Frequency Spectrum
Frequency Spectrum Viewer – See the Ingredients Inside a Sound
Frequency Spectrum Viewer is an interactive sound tool that helps students see what is happening inside a sound. While some tools show the shape of a wave over time, the Spectrum Viewer shows the frequencies that make up that sound.
When a tone plays, the display becomes a live bar graph. Each vertical bar represents a frequency (a pitch), and the height of the bar shows how strong that frequency is in the sound. The lowest and strongest bar is called the fundamental frequency.
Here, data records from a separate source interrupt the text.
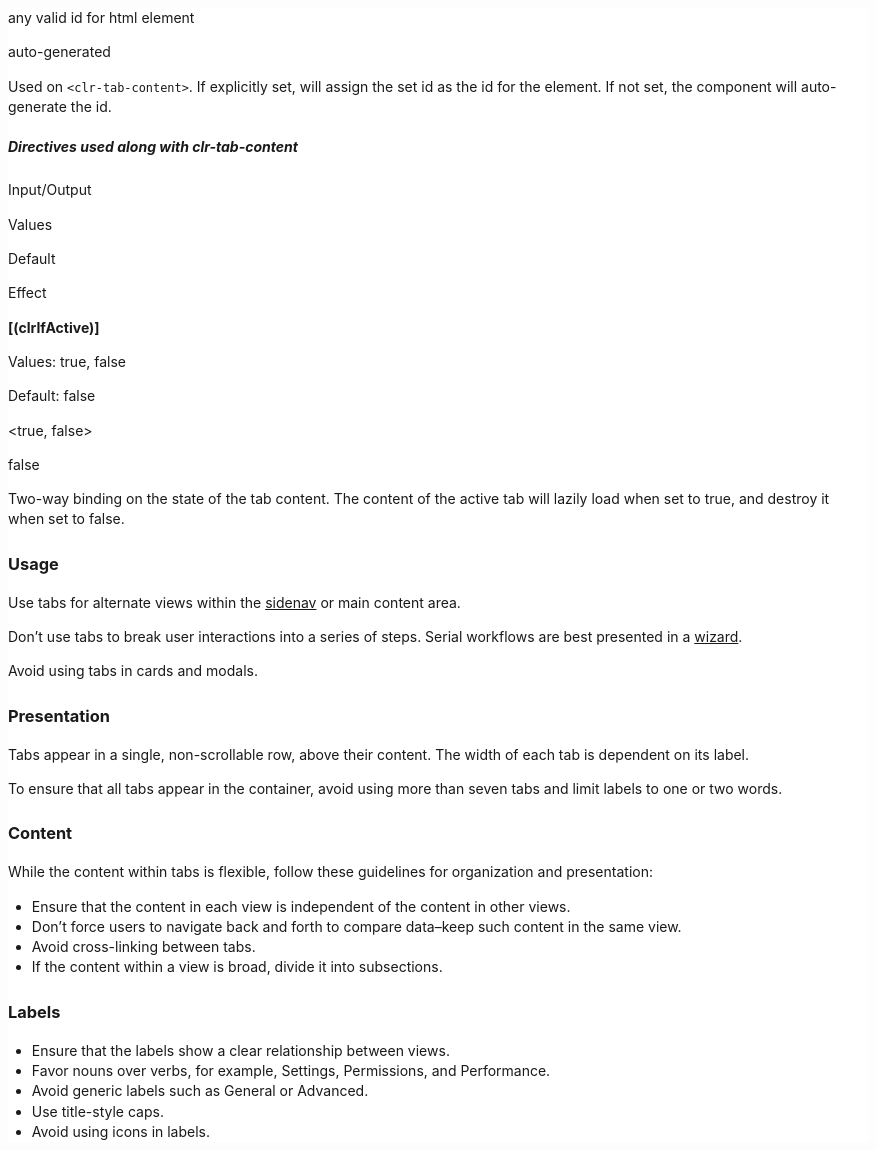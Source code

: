 any valid id for html element

auto-generated

Used on `<clr-tab-content>`. If explicitly set, will assign the set id as the id for the element. If not set, the component will auto-generate the id.

##### Directives used along with clr-tab-content

Input/Output

Values

Default

Effect

**\[(clrIfActive)\]**

Values:
true, false

Default: false

<true, false>

false

Two-way binding on the state of the tab content. The content of the active tab will lazily load when set to true, and destroy it when set to false.

### Usage

Use tabs for alternate views within the [sidenav](/documentation/sidenav) or main content area.

Don’t use tabs to break user interactions into a series of steps. Serial workflows are best presented in a [wizard](/documentation/wizards).

Avoid using tabs in cards and modals.

### Presentation

Tabs appear in a single, non-scrollable row, above their content. The width of each tab is dependent on its label.

To ensure that all tabs appear in the container, avoid using more than seven tabs and limit labels to one or two words.

### Content

While the content within tabs is flexible, follow these guidelines for organization and presentation:

* Ensure that the content in each view is independent of the content in other views.
* Don’t force users to navigate back and forth to compare data–keep such content in the same view.
* Avoid cross-linking between tabs.
* If the content within a view is broad, divide it into subsections.

### Labels

* Ensure that the labels show a clear relationship between views.
* Favor nouns over verbs, for example, Settings, Permissions, and Performance.
* Avoid generic labels such as General or Advanced.
* Use title-style caps.
* Avoid using icons in labels.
The bars above it are called harmonics or overtones.
Students can:
- Select different wave shapes (sine, triangle, square, sawtooth)
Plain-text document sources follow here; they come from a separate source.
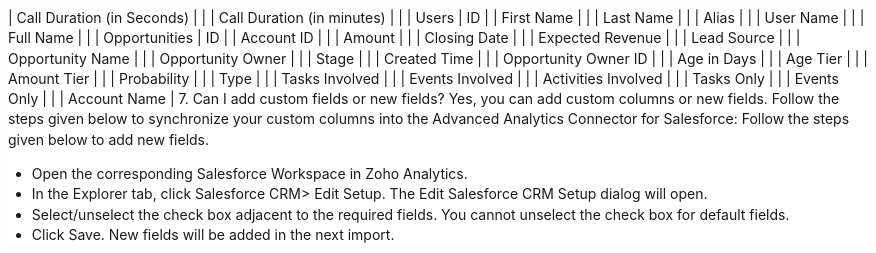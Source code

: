 | Call Duration (in Seconds) | |
| Call Duration (in minutes) | |
| Users | ID |
| First Name | |
| Last Name | |
| Alias | |
| User Name | |
| Full Name | |
| Opportunities | ID |
| Account ID | |
| Amount | |
| Closing Date | |
| Expected Revenue | |
| Lead Source | |
| Opportunity Name | |
| Opportunity Owner | |
| Stage | |
| Created Time | |
| Opportunity Owner ID | |
| Age in Days | |
| Age Tier | |
| Amount Tier | |
| Probability | |
| Type | |
| Tasks Involved | |
| Events Involved | |
| Activities Involved | |
| Tasks Only | |
| Events Only | |
| Account Name |
7. Can I add custom fields or new fields?
Yes, you can add custom columns or new fields. Follow the steps given below to synchronize your custom columns into the Advanced Analytics Connector for Salesforce:
Follow the steps given below to add new fields.
- Open the corresponding Salesforce Workspace in Zoho Analytics.
- In the Explorer tab, click Salesforce CRM> Edit Setup. The Edit Salesforce CRM Setup dialog will open.
- Select/unselect the check box adjacent to the required fields. You cannot unselect the check box for default fields.
- Click Save. New fields will be added in the next import.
- Adjust the frequency to change pitch
- Adjust amplitude to change loudness
- Watch the spectrum update instantly as the sound changes
A smooth, pure tone (sine wave) shows mostly one strong bar. Brighter or buzzier sounds show many taller bars at higher frequencies. This makes it easy to connect what students hear to what they see.
Concepts students explore:
- Frequency as pitch (how fast something vibrates)
- Amplitude as loudness (how strong the vibration is)
- Fundamental frequency vs. harmonics
- How multiple frequencies combine to create tone quality (timbre)
- Why different instruments sound different
The Frequency Spectrum Viewer works well for music, STEM, and physical science lessons on sound and vibration. It pairs especially well with waveform tools to help students understand that a single sound can be viewed in different ways.